7.5.1 Air intake system

The air intake system usually consists of an integrated air cleaning filter housing, silencer, expansion joint, inlet manifold, etc., leading to the compressor suction of the turbine. The filter elements prevent compressor fouling, erosion, and physical damage to compressor blades that may take place if the amount of the airborne dirt and contaminants is more than 25–30 microns. The dirt that accumulates on the filter elements is cleaned by the jets of compressed air in the counter direction of the main flow.

7.5.2 Anti-icing system

Anti-icing systems prevent formation of ice in the air intake system and on compressor blades when the ambient air temperature falls below a low temperature, say +280 K, while the relative humidity is at or above 70%. This system warms the compressor intake air by circulating hot air from the compressor exhaust and then mixing hot air with the intake air.

7.5.3 Evaporative cooling system

The evaporative cooling system is used to raise both power output and efficiency of gas turbines. The power output and efficiency rating of gas turbines are usually based on ISO conditions (inlet air temperature 288 K and 65% relative humidity). If the inlet air is hotter and drier than ISO conditions, the power of the gas turbine decreases. The purpose of the evaporative system is to cool the intake air by introducing water in the air system, where evaporation energy of water reduces enthalpy of air, resulting in increase in compressor inlet mass flow.

7.5.4 Exhaust system

Hot exhaust gases coming from the gas turbine are evacuated to the atmosphere through a stack. The gases pass through a silencer to attenuate the sound of the exhaust gases before being released. In the exhaust system an expansion joint is provided to compensate for thermal expansion in the exhaust ducting.

7.5.5 Starting system

Before admitting fuel into the combustor a gas turbine must be started by a start-up device. This start-up device may be either an AC motor, a diesel engine, or a “static starting device.” With the help of a start-up device the gas turbine is accelerated to its ignition speed when the turbine burners are ignited. Once the flame is stabilized in the combustor the turbine accelerates further, exceeding its self-sustaining speed, resulting in the start-up device automatically disconnecting and the turbine governor taking over and accelerating the set to synchronous speed.

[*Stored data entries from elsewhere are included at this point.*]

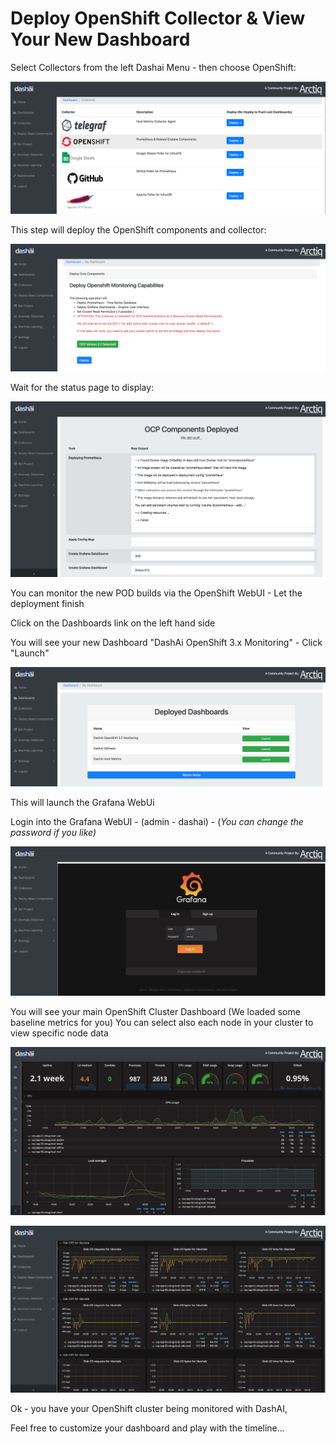# Deploy OpenShift Collector & View Your New Dashboard

Select Collectors from the left Dashai Menu - then choose OpenShift:

![](../images/Screenshot2018-04-2817.30.07.png)

This step will deploy the OpenShift components and collector:

![](../images/Screenshot_2018-03-18_15.05.42.png)

Wait for the status page to display:

![](../images/Screenshot_2018-03-18_15.06.18.png)

You can monitor the new POD builds via the OpenShift WebUI - Let the deployment finish

Click on the Dashboards link on the left hand side

You will see your new Dashboard "DashAi OpenShift 3.x Monitoring" - Click "Launch"

![](../images/Screenshot_2018-03-18_17.20.49.png)

This will launch the Grafana WebUi

Login into the Grafana WebUI - (admin - dashai) - (*You can change the password if you like)*

![](../images/Screenshot_2018-03-18_17.21.26.png)

You will see your main OpenShift Cluster Dashboard (We loaded some baseline metrics for you)
You can select also each node in your cluster to view specific node data

![](../images/Screenshot_2018-03-18_17.22.29.png)

![](../images/Screenshot_2018-03-18_17.22.28.png)

Ok - you have your OpenShift cluster being monitored with DashAI,

Feel free to customize your dashboard and play with the timeline...
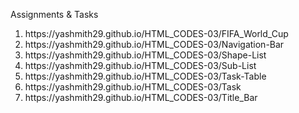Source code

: Assignments & Tasks
<ol>
  <li> https://yashmith29.github.io/HTML_CODES-03/FIFA_World_Cup</li>
  <li> https://yashmith29.github.io/HTML_CODES-03/Navigation-Bar</li>
  <li> https://yashmith29.github.io/HTML_CODES-03/Shape-List</li>
  <li> https://yashmith29.github.io/HTML_CODES-03/Sub-List</li>
  <li> https://yashmith29.github.io/HTML_CODES-03/Task-Table</li>
  <li> https://yashmith29.github.io/HTML_CODES-03/Task</li>
  <li>https://yashmith29.github.io/HTML_CODES-03/Title_Bar</li>
</ol>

A static starting device is a variable frequency device that gains its starting power from the grid (HV system). Once the power is established the gas turbine is started by using its generator as a synchronous motor.

7.5.6 Lubrication and power oil system (Figure 7.26)

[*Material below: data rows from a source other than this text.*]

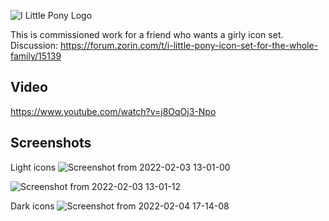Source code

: ![I Little Pony Logo](https://user-images.githubusercontent.com/60283532/152300208-048fa694-c24b-4add-ab70-f0e270ef9306.png)


This is commissioned work for a friend who wants a girly icon set.
Discussion: https://forum.zorin.com/t/i-little-pony-icon-set-for-the-whole-family/15139

Video
--
https://www.youtube.com/watch?v=j8OqOj3-Npo

Screenshots
--
Light icons
![Screenshot from 2022-02-03 13-01-00](https://user-images.githubusercontent.com/60283532/152358160-0201caa2-577d-4b24-a3b3-f97dfdea37d5.png)

![Screenshot from 2022-02-03 13-01-12](https://user-images.githubusercontent.com/60283532/152358223-a45ec2eb-8a62-4e20-b56a-2c021e5a2532.png)


Dark icons
![Screenshot from 2022-02-04 17-14-08](https://user-images.githubusercontent.com/60283532/152584630-41d9dac9-3b6f-4294-a0bf-188e340fa956.png)
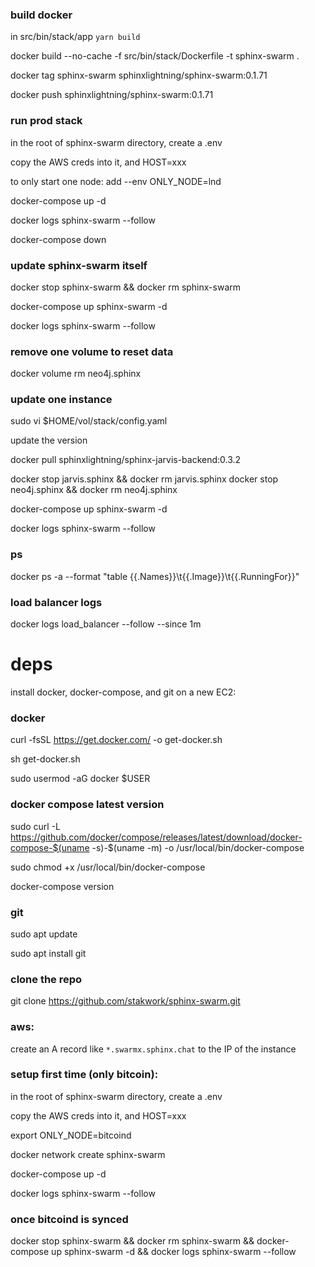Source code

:### build docker

in src/bin/stack/app `yarn build`

docker build --no-cache -f src/bin/stack/Dockerfile -t sphinx-swarm .

docker tag sphinx-swarm sphinxlightning/sphinx-swarm:0.1.71

docker push sphinxlightning/sphinx-swarm:0.1.71

### run prod stack

in the root of sphinx-swarm directory, create a .env

copy the AWS creds into it, and HOST=xxx

to only start one node:
add --env ONLY_NODE=lnd

docker-compose up -d

docker logs sphinx-swarm --follow

docker-compose down

### update sphinx-swarm itself

docker stop sphinx-swarm && docker rm sphinx-swarm

docker-compose up sphinx-swarm -d

docker logs sphinx-swarm --follow

### remove one volume to reset data

docker volume rm neo4j.sphinx

### update one instance

sudo vi $HOME/vol/stack/config.yaml

update the version

docker pull sphinxlightning/sphinx-jarvis-backend:0.3.2

docker stop jarvis.sphinx && docker rm jarvis.sphinx
docker stop neo4j.sphinx && docker rm neo4j.sphinx

docker-compose up sphinx-swarm -d

docker logs sphinx-swarm --follow

### ps

docker ps -a --format "table {{.Names}}\t{{.Image}}\t{{.RunningFor}}"

### load balancer logs

docker logs load_balancer --follow --since 1m

# deps

install docker, docker-compose, and git on a new EC2:

### docker

curl -fsSL https://get.docker.com/ -o get-docker.sh

sh get-docker.sh

sudo usermod -aG docker $USER

### docker compose latest version

sudo curl -L https://github.com/docker/compose/releases/latest/download/docker-compose-$(uname -s)-$(uname -m) -o /usr/local/bin/docker-compose

sudo chmod +x /usr/local/bin/docker-compose

docker-compose version

### git

sudo apt update

sudo apt install git

### clone the repo

git clone https://github.com/stakwork/sphinx-swarm.git

### aws:

create an A record like `*.swarmx.sphinx.chat` to the IP of the instance

### setup first time (only bitcoin):

in the root of sphinx-swarm directory, create a .env

copy the AWS creds into it, and HOST=xxx

export ONLY_NODE=bitcoind

docker network create sphinx-swarm

docker-compose up -d

docker logs sphinx-swarm --follow

### once bitcoind is synced

docker stop sphinx-swarm && docker rm sphinx-swarm && docker-compose up sphinx-swarm -d && docker logs sphinx-swarm --follow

The lubrication and power oil system is provided to meet the lubrication needs of gas turbine bearings, compressor bearings, generator bearings, thrust bearings, etc., and depending on equipment design a portion of the fluid may be diverted for use by gas turbine hydraulic control devices.

image
Figure 7.26 Lube oil system.

The lube oil is stored in a tank provided with a heater that maintains the lube oil at the minimum temperature required for operation during prolonged periods of downtime. During operation, the lube oil pump takes the suction from the oil tank and circulates the lube oil through the oil filters to the bearings and other consumers. After lubricating the bearings the oil flows back through various drain lines to the oil tank. The lube oil is also circulated through lube oil coolers to maintain oil temperatures within the preset range.

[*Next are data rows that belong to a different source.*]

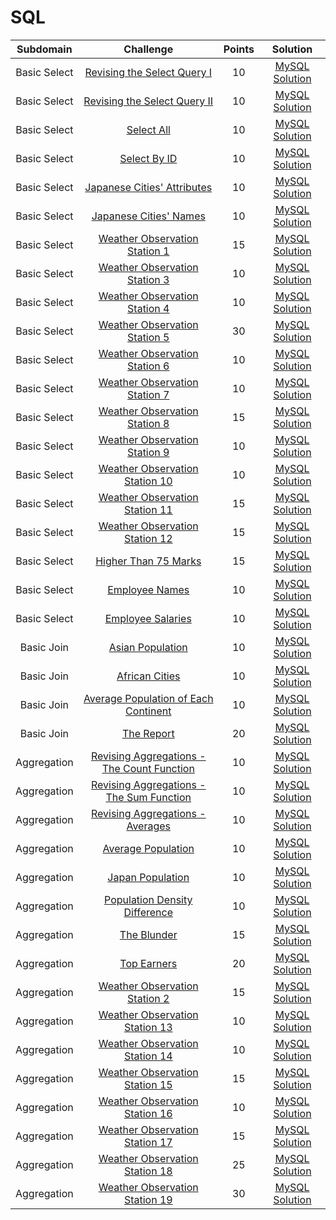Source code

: # SQL

|      Subdomain      |                                                           Challenge                                                          | Points |                                                                           Solution                                                                          |
|:-------------------:|:----------------------------------------------------------------------------------------------------------------------------:|:------:|:-----------------------------------------------------------------------------------------------------------------------------------------------------------:|
|     Basic Select    | [Revising the Select Query I](https://www.hackerrank.com/challenges/revising-the-select-query)                               |   10   | [MySQL Solution]()              |
|     Basic Select    | [Revising the Select Query II](https://www.hackerrank.com/challenges/revising-the-select-query-2)                            |   10   | [MySQL Solution]()              |
|     Basic Select    | [Select All](https://www.hackerrank.com/challenges/select-all-sql)                                                           |   10   | [MySQL Solution]()              |
|     Basic Select    | [Select By ID](https://www.hackerrank.com/challenges/select-by-id)                                                           |   10   | [MySQL Solution]()              |
|     Basic Select    | [Japanese Cities' Attributes](https://www.hackerrank.com/challenges/japanese-cities-attributes)                              |   10   | [MySQL Solution]()              |
|     Basic Select    | [Japanese Cities' Names](https://www.hackerrank.com/challenges/japanese-cities-name)                                         |   10   | [MySQL Solution]()               |
|     Basic Select    | [Weather Observation Station 1](https://www.hackerrank.com/challenges/weather-observation-station-1)                         |   15   | [MySQL Solution]()               |
|     Basic Select    | [Weather Observation Station 3](https://www.hackerrank.com/challenges/weather-observation-station-3)                         |   10   | [MySQL Solution]()               |
|     Basic Select    | [Weather Observation Station 4](https://www.hackerrank.com/challenges/weather-observation-station-4)                         |   10   | [MySQL Solution]()               |
|     Basic Select    | [Weather Observation Station 5](https://www.hackerrank.com/challenges/weather-observation-station-5)                         |   30   | [MySQL Solution]()               |
|     Basic Select    | [Weather Observation Station 6](https://www.hackerrank.com/challenges/weather-observation-station-6)                         |   10   | [MySQL Solution]()               |
|     Basic Select    | [Weather Observation Station 7](https://www.hackerrank.com/challenges/weather-observation-station-7)                         |   10   | [MySQL Solution]()               |
|     Basic Select    | [Weather Observation Station 8](https://www.hackerrank.com/challenges/weather-observation-station-8)                         |   15   | [MySQL Solution]()               |
|     Basic Select    | [Weather Observation Station 9](https://www.hackerrank.com/challenges/weather-observation-station-9)                         |   10   | [MySQL Solution]()               |
|     Basic Select    | [Weather Observation Station 10](https://www.hackerrank.com/challenges/weather-observation-station-10)                       |   10   | [MySQL Solution]()              |
|     Basic Select    | [Weather Observation Station 11](https://www.hackerrank.com/challenges/weather-observation-station-11)                       |   15   | [MySQL Solution]()              |
|     Basic Select    | [Weather Observation Station 12](https://www.hackerrank.com/challenges/weather-observation-station-12)                       |   15   | [MySQL Solution]()              |
|     Basic Select    | [Higher Than 75 Marks](https://www.hackerrank.com/challenges/more-than-75-marks)                                             |   15   | [MySQL Solution]()              |
|     Basic Select    | [Employee Names](https://www.hackerrank.com/challenges/name-of-employees)                                                    |   10   | [MySQL Solution]()              |
|     Basic Select    | [Employee Salaries](https://www.hackerrank.com/challenges/salary-of-employees)                                               |   10   | [MySQL Solution]()              |
|      Basic Join     | [Asian Population](https://www.hackerrank.com/challenges/asian-population)                                                   |   10   | [MySQL Solution]()              |
|      Basic Join     | [African Cities](https://www.hackerrank.com/challenges/african-cities)                                                       |   10   | [MySQL Solution]()              |
|      Basic Join     | [Average Population of Each Continent](https://www.hackerrank.com/challenges/average-population-of-each-continent)           |   10   | [MySQL Solution]()              |
|      Basic Join     | [The Report](https://www.hackerrank.com/challenges/the-report)                                                               |   20   | [MySQL Solution]()              |
|     Aggregation     | [Revising Aggregations - The Count Function](https://www.hackerrank.com/challenges/revising-aggregations-the-count-function) |   10   | [MySQL Solution]()              |
|     Aggregation     | [Revising Aggregations - The Sum Function](https://www.hackerrank.com/challenges/revising-aggregations-sum)                  |   10   | [MySQL Solution]()                 |
|     Aggregation     | [Revising Aggregations - Averages](https://www.hackerrank.com/challenges/revising-aggregations-the-average-function)         |   10   | [MySQL Solution]()                 |
|     Aggregation     | [Average Population](https://www.hackerrank.com/challenges/average-population)                                               |   10   | [MySQL Solution]()                 |
|     Aggregation     | [Japan Population](https://www.hackerrank.com/challenges/japan-population)                                                   |   10   | [MySQL Solution]()                 |
|     Aggregation     | [Population Density Difference](https://www.hackerrank.com/challenges/population-density-difference)                         |   10   | [MySQL Solution]()                 |
|     Aggregation     | [The Blunder](https://www.hackerrank.com/challenges/the-blunder)                                                             |   15   | [MySQL Solution]()                 |
|     Aggregation     | [Top Earners](https://www.hackerrank.com/challenges/earnings-of-employees)                                                   |   20   | [MySQL Solution]()                 |
|     Aggregation     | [Weather Observation Station 2](https://www.hackerrank.com/challenges/weather-observation-station-2)                         |   15   | [MySQL Solution]()                 |
|     Aggregation     | [Weather Observation Station 13](https://www.hackerrank.com/challenges/weather-observation-station-13)                       |   10   | [MySQL Solution]()                 |
|     Aggregation     | [Weather Observation Station 14](https://www.hackerrank.com/challenges/weather-observation-station-14)                       |   10   | [MySQL Solution]()                 |
|     Aggregation     | [Weather Observation Station 15](https://www.hackerrank.com/challenges/weather-observation-station-15)                       |   15   | [MySQL Solution]()                 |
|     Aggregation     | [Weather Observation Station 16](https://www.hackerrank.com/challenges/weather-observation-station-16)                       |   10   | [MySQL Solution]()                 |
|     Aggregation     | [Weather Observation Station 17](https://www.hackerrank.com/challenges/weather-observation-station-17)                       |   15   | [MySQL Solution]()                 |
|     Aggregation     | [Weather Observation Station 18](https://www.hackerrank.com/challenges/weather-observation-station-18)                       |   25   | [MySQL Solution]()                 |
|     Aggregation     | [Weather Observation Station 19](https://www.hackerrank.com/challenges/weather-observation-station-19)                       |   30   | [MySQL Solution]()                 |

The same oil is also supplied to bearings for lifting the turbine and generator rotors slightly during start-up or rotor barring operation. This prevents wear on the bearings and also reduces the starting torque required. The system is called as the jacking oil system. A separate pump is used to supply power oil to the gas turbine hydraulic control and safety equipment. The lube oil treatment system is used to clean the oil circulating in the gas turbine lubrication and power oil system. Oil is drawn by a pump from the oil tank, and on completion the desired treatment oil is returned to the oil tank.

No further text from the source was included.